Freiheit ist immer die Freiheit des Preisgeldgebers

Die Kunstausstellung »Common Affairs« zeigt das, was passiert, wenn Kunst und Geld zusammenkommen

  • Tom Mustroph
  • Lesedauer: 4 Min.

Von Tom Mustroph

Die Ausstellung »Common Affairs - zeitgenössische Kunst in Polen« ist ein interessantes Beispiel für die Potenziale und die Gefahren der Verknüpfung von Wirtschaft und Kunst.

Gesellschaftskritik ist Trumpf in der Ausstellung »Common Affairs«. Auf einer großen Leinwand sieht man arbeitslose Bergarbeiter ein kümmerliches Lagerfeuer anzünden und darüber sinnieren, wessen kaputte Gliedmaßen demnächst in einem schönen neuen Sarg landen werden. Die Künstlerin Anna Molska hat den ehemaligen Bergleuten Worte aus Gerhard Hauptmanns Arbeitskampf-Drama »Die Weber« in den Mund gelegt. Das verleiht den schlaffen Gesellen etwas Widerständiges. Dass ihre Arbeit ausgerechnet im Ausstellungsbau der Deutschen Bank ihren Platz findet, entbehrt nicht der Ironie. Welches polnische Bergwerk hat wegen deutschen Investoreninteressen, nicht selten finanziert von der Deutschen Bank, nicht alles schließen oder zumindest die Belegschaft verkleinern müssen?

Die Frage, welche landwirtschaftliche Kooperative durch deutsches Geld in den Ruin getrieben wurde, stellt sich beim Betrachten der großen Leuchtschrift »Neues Leben« (Nowie Zycie), die die Künstlerin Elzbieta Jablonska von eben einer solchen längst nicht mehr existenten Kooperative erwarb und die ebenfalls monumentales Teil der Schau ist.

»Common Affairs« ist eine ganz fette Siegerperspektive eingeschrieben. Vom Kunstraum der Deutschen Bank Unter den Linden aus schaut man auf die Hinterlassenschaften der sozialistischen Ordnung. Fairerweise muss man sagen, dass sich der Blick der Kunstabteilung der Deutschen Banker nicht auf die Siegerperspektive beschränkt. Seit 2003 schreibt das Haus den mittlerweile wichtigsten polnischen Kunstpreis »Views Award« aus. Für die staatlicherseits lange vernachlässigte zeitgenössische Kunstszene war das ein wichtiger Impuls. Mit Arbeiten der Preisträger ist auch diese Ausstellung bestückt.

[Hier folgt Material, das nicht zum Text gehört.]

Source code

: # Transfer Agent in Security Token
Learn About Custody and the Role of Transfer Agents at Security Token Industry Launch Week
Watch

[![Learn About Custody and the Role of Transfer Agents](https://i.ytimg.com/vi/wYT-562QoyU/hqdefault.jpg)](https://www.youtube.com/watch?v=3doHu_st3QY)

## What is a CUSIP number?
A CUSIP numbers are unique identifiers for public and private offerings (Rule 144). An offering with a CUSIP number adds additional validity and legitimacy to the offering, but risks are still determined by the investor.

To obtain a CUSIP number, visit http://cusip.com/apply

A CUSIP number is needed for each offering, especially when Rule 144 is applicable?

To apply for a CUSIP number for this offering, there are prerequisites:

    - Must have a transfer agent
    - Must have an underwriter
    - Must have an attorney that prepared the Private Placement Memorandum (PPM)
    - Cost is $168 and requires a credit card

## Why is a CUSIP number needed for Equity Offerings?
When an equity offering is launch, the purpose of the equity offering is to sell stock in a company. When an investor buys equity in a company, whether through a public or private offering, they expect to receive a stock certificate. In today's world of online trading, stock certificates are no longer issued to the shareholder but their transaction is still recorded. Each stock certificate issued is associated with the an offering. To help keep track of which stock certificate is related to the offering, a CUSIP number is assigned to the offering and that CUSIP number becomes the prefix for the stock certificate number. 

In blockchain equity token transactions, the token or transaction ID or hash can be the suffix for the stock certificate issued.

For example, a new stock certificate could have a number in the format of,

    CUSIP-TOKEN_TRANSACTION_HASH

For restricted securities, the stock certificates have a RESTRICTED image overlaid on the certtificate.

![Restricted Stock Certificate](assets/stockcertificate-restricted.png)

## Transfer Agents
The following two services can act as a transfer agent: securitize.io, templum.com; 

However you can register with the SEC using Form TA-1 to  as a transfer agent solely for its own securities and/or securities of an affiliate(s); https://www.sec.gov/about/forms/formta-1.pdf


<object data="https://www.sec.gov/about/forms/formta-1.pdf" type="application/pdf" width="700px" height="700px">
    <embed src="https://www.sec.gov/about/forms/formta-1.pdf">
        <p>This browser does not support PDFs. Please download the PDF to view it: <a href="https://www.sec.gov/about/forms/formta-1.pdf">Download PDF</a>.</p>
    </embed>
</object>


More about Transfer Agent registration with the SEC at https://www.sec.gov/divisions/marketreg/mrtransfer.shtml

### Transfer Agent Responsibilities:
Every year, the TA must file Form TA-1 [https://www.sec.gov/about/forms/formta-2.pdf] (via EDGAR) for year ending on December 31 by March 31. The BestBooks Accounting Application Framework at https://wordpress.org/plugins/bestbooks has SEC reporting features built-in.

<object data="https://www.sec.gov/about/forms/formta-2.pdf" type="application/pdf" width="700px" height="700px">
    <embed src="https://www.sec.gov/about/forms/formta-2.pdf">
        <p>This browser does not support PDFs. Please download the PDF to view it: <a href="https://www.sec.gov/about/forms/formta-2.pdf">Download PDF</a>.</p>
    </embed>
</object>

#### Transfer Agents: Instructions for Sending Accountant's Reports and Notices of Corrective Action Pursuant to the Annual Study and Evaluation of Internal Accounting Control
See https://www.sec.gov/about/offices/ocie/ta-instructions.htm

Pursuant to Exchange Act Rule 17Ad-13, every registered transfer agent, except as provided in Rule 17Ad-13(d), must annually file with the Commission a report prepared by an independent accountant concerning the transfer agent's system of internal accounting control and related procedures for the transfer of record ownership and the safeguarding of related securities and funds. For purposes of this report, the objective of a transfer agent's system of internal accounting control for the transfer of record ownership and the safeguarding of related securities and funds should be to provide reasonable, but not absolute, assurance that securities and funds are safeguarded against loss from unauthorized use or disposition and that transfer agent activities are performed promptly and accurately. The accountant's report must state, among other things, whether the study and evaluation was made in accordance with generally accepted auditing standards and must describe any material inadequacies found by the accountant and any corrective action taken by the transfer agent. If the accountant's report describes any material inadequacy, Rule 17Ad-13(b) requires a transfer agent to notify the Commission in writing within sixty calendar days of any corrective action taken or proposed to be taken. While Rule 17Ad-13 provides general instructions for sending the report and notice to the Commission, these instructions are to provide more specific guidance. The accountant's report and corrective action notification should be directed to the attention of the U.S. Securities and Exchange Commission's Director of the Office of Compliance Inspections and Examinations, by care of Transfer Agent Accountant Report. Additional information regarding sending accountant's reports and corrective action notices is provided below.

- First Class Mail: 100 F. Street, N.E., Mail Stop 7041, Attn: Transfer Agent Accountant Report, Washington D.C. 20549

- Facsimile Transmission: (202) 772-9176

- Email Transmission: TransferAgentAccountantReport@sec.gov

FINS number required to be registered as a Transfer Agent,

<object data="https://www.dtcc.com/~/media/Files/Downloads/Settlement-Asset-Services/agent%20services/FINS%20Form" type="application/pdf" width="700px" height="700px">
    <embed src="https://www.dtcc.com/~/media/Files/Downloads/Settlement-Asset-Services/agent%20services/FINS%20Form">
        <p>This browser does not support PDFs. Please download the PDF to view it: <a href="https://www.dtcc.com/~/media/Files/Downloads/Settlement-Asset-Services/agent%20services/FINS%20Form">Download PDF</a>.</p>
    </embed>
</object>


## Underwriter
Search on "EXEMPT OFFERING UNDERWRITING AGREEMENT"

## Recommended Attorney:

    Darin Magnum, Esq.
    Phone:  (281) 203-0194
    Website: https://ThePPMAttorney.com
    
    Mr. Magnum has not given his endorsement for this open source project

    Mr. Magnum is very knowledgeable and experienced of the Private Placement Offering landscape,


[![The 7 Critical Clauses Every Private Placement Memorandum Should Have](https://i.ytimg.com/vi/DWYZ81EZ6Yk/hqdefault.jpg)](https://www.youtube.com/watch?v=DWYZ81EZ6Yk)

Dass sich die Bank im begleitenden Katalog aber gleich zur Verteidigerin der freien Kunst ernennt, ist eine weitere ironische Volte dieser Schau. Zu Recht verweist der Katalog auf die zunehmende nationale Orientierung der staatlichen Kulturpolitik unter der aktuellen nationalpopulistischen Regierung. Polens Außenminister Witold Waszczykowski etwa erschreckte die Leiter der polnischen Kulturinstitute mit der Ankündigung, dass diese Institute in Zukunft mehr den nationalen Interessen Polens und auch der jeweiligen polnischen Minderheit in den einzelnen Ländern dienen und dabei die 1050. Wiederkehr der Taufe Polens angemessen ins Programm holen sollten.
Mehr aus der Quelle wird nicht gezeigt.